Pertama, persoalan yang paling krusial adalah masalah kebijakan ekonomi nasional Indonesia. Setelah keyakinan atas sistem ekonomi liberal menguasai seluruh elit pengambil keputusan, seyogyanya harus tetap ada reserve untuk menekan gejolak dari rakyat miskin yang terhempas dinamika riil ekonomi yang kejam. Perlu disadari bahwa mekanisme pasar yang saat ini mau tidak mau menjadi bagian dari apa yang harus Indonesia mainkan dalam percaturan internasional, berdampak positif bagi komponen bangsa yang siap dan berdampak negatif kepada masyarakat yang tidak siap. Dengan kata lain yang kaya makin kaya dan yang miskin makin miskin. Meskipun indikator ekonomi makro akan berherak positif sejalan dengan kebijakan yang ditempuh, namun proses pemiskinan masyarakat tidak terhidarkan. Apakah ini semata-mata kekeliruan strategi pemerintah, ataukah ini akibat dari kebodohan dan kemalasan rakyat Indonesia? tentu masing-masing dari kita perlu melakukan introspeksi. Setelah kita yakin dengan persoalan yang dihadapi, seharusnya langkah-langkah perbaikan sudah bisa dilakukan untuk mencegah kerusakan yang lebih parah. Apabila anda berjalan-jalan di kota-kota besar Indonesia kemudian juga ke wilayah pedesaaan, kita akan menemukan begitu banyak ketimpangan yang seolah-olah mencerminkan keajegan kondisi ekonomi kita. Memang secara fisik terjadi pembangunan, kemudian kita juga melihat tumbuhnya kelompok menengah yang produktif, tetapi kita juga harus menangung meningkatnya persoalan sosial rakyat miskin yang semakin banyak. Dampak lanjutan berupa tidak kriminal menjadi makanan berita sehari-hari, seolah-olah Indonesia sudah tidak aman lagi sebaagi tempat hidup.

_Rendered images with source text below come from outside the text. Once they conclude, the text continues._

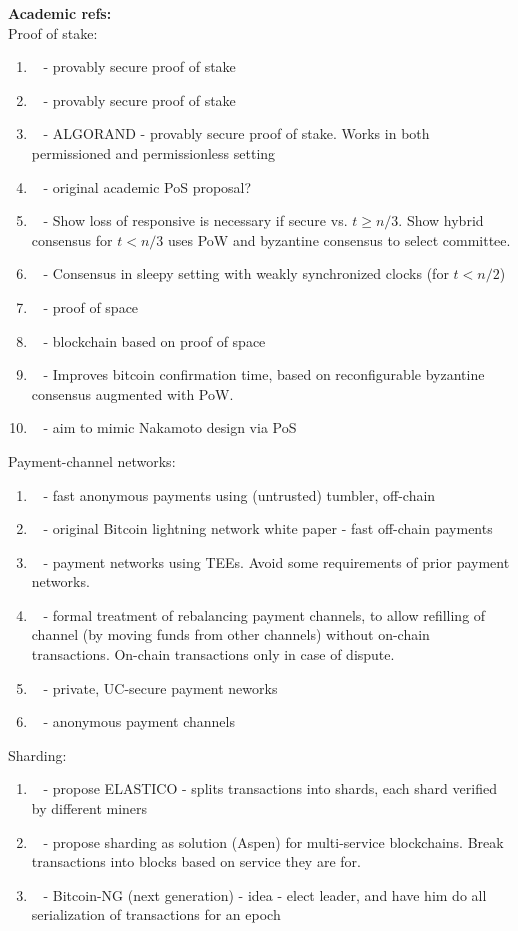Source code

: \noindent
\textbf{Academic refs:}\\
Proof of stake:
\begin{enumerate}
\item ~\cite{CRYPTO:KRDO17} - provably secure proof of stake
\item ~\cite{eprint:BenPasShi16} - provably secure proof of stake
\item ~\cite{SOSP:GHMVZ17} - ALGORAND - provably secure proof of stake.  Works in both permissioned and permissionless setting
\item ~\cite{FC:BenGabMiz16} - original academic PoS proposal?
\item ~\cite{DISC:PasShi17} - Show loss of responsive is necessary if secure vs. $t\ge n/3$.  Show hybrid consensus for $t< n/3$ uses PoW and byzantine consensus to select committee.
\item ~\cite{AC:PasShi17} - Consensus in sleepy setting with weakly synchronized clocks (for $t<n/2$)
\item ~\cite{CRYPTO:DFKP15} - proof of space
\item ~\cite{eprint:PPKAFG15} - blockchain based on proof of space
\item ~\cite{OPODIS:AMNRS17} - Improves bitcoin confirmation time, based on reconfigurable byzantine consensus augmented with PoW.
\item ~\cite{eprint:FanZho17} - aim to mimic Nakamoto design via PoS
\end{enumerate}
Payment-channel networks:
\begin{enumerate}
\item ~\cite{NDSS:HABSG17} - fast anonymous payments using (untrusted) tumbler, off-chain
\item ~\cite{PooDry16} - original Bitcoin lightning network white paper - fast off-chain payments
\item ~\cite{SYSTOR:LNEKPS18} - payment networks using TEEs.  Avoid some requirements of prior payment networks.
\item ~\cite{CCS:KhaGer17} - formal treatment of rebalancing payment channels, to allow refilling of channel (by moving funds from other channels) without on-chain transactions.  On-chain transactions only in case of dispute.
\item ~\cite{CCS:MMKMR17} - private, UC-secure payment neworks
\item ~\cite{CCS:GreMie17} - anonymous payment channels
\end{enumerate}
Sharding:
\begin{enumerate}
\item ~\cite{CCS:LNZBGS16} - propose ELASTICO - splits transactions into shards, each shard verified by different miners
\item ~\cite{FC:GenRenSir17} - propose sharding as solution (Aspen) for multi-service blockchains.  Break transactions into blocks based on service they are for.
\item ~\cite{NSDI:EGSR16} - Bitcoin-NG (next generation) - idea - elect leader, and have him do all serialization of transactions for an epoch
\end{enumerate}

Kedua, perilaku para pejabat negara Indonesia Raya masih mencerminkan tingginya ego pribadi dan kelompok. Cermin paling buruk tampak dari dunia Yudikatif yang merefleksikan borok busuk yang bau dengan beberapa dinamika centil yang seolah-olah merupakan upaya tegas membangun independensi hukum. Cermin berikutnya yang sudah semakin membaik adalah dunia legislatif, meski masih jauh dari harapan perbaikan demi perbaikan menjanjikan terciptanya dunia politik yang santun dan perjuangan kelompok yang tidak merugikan kepentingan umum rakyat Indonesia. Di kalangan eksekutif baik di pusat maupun daerah relatif masih sarat dengan kepentingan sesaat. Walaupun hal itu dianggap sebagai resiko demokrasi, namun rakyat harus sadar dan memiliki sikap dalam memilih pemimpin di masa mendatang, yaitu pemimpin yang berani dan sungguh-sungguh berjuang untuk kemajuan bersama seluruh bangsa Indonesia untuk tingkat nasional, dan untuk kemajuan daerah di tingkat lokal. Kelakuan para elit seringkali justru menjadi penghambat pembangunan nasional karena ada benturan kepentingan di antara mereka.

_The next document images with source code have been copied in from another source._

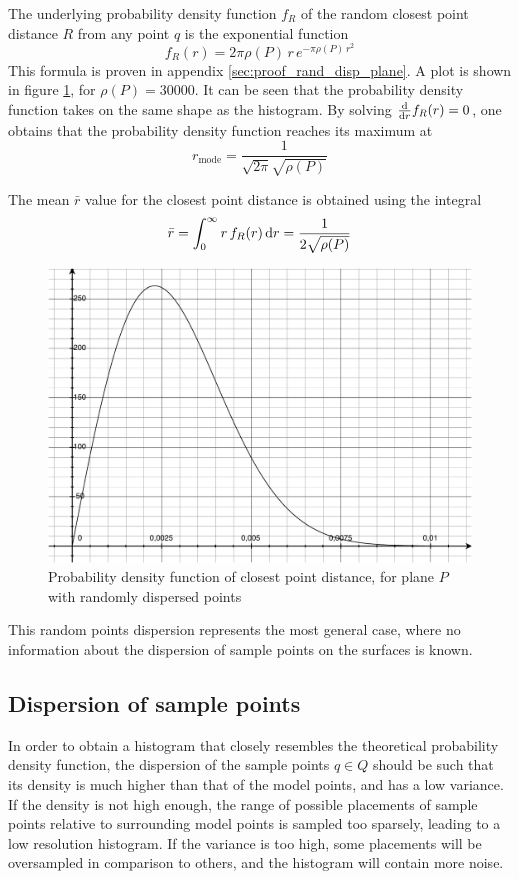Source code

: The underlying probability density function $f_R$ of the random closest point distance $R$ from any point $q$ is the exponential function
\begin{equation}
f_R(r) = 2 \pi \rho(P) \, r \, e^{-\pi \rho(P) \, r^2}
\end{equation}
This formula is proven in appendix \ref{sec:proof_rand_disp_plane}. A plot is shown in figure \ref{fig:plane_rand_d}, for $\rho(P) = 30000$. It can be seen that the probability density function takes on the same shape as the histogram. By solving $\frac{\mathrm{d}}{\mathrm{d} r} f_R(r) = 0$, one obtains that the probability density function reaches its maximum at
\begin{equation}
r_{\text{mode}} = \frac{1}{\sqrt{2 \pi} \sqrt{\rho(P)}}
\end{equation}

The mean $\bar{r}$ value for the closest point distance is obtained using the integral
\begin{equation}
\bar{r} = \int_{0}^{\infty} r \, f_R(r) \, \mathrm{d} r = \frac{1}{2 \sqrt{\rho(P)}}
\end{equation}

\begin{figure}[p]
\centering
\includegraphics[width=.5\textwidth]{fig/plane_rand_d.pdf}
\caption{Probability density function of closest point distance, for plane $P$ with randomly dispersed points}
\label{fig:plane_rand_d}
\end{figure}

This random points dispersion represents the most general case, where no information about the dispersion of sample points on the surfaces is known. 



\subsection{Dispersion of sample points} \label{sec:disp_sample_pts}
In order to obtain a histogram that closely resembles the theoretical probability density function, the dispersion of the sample points $q \in Q$ should be such that its density is much higher than that of the model points, and has a low variance. If the density is not high enough, the range of possible placements of sample points relative to surrounding model points is sampled too sparsely, leading to a low resolution histogram. If the variance is too high, some placements will be oversampled in comparison to others, and the histogram will contain more noise.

Ketiga, merosotnya profesionalisme aparatur negara tercermin dari persoalan-persoalan yang dimulai dari awal pendidikan, seperti sekolah kedinasan, sampai pada pembinaan dan karir yang perlu terus diperbaiki. Lebih jauh lagi juga menyentuh masalah sistem penggajian dan pensiun.

Keempat, masalah korupsi masih menjadi penyakit terbesar di negeri Indonesia Raya yang harus segera diatasi secara menyeluruh dan terus Keempat, masalah korupsi masih menjadi penyakit terbesar di negeri Indonesia Raya yang harus segera diatasi secara menyeluruh dan terus

Beberapa catatan di atas dalam tataran yang wajar merupakan hal yang biasa di negara manapun. Tetapi mengapa kita tidak merasakan adanya derap langkah kompak dalam kerangka Indonesia Raya membangun bangsa dan negara Indonesia?

Biarpun sudah klise dan membosankan tidak ada salahnya bila kita mengingatkan diri kita sendiri tentang masa depan bangsa Indonesia membangun Indonesia Raya.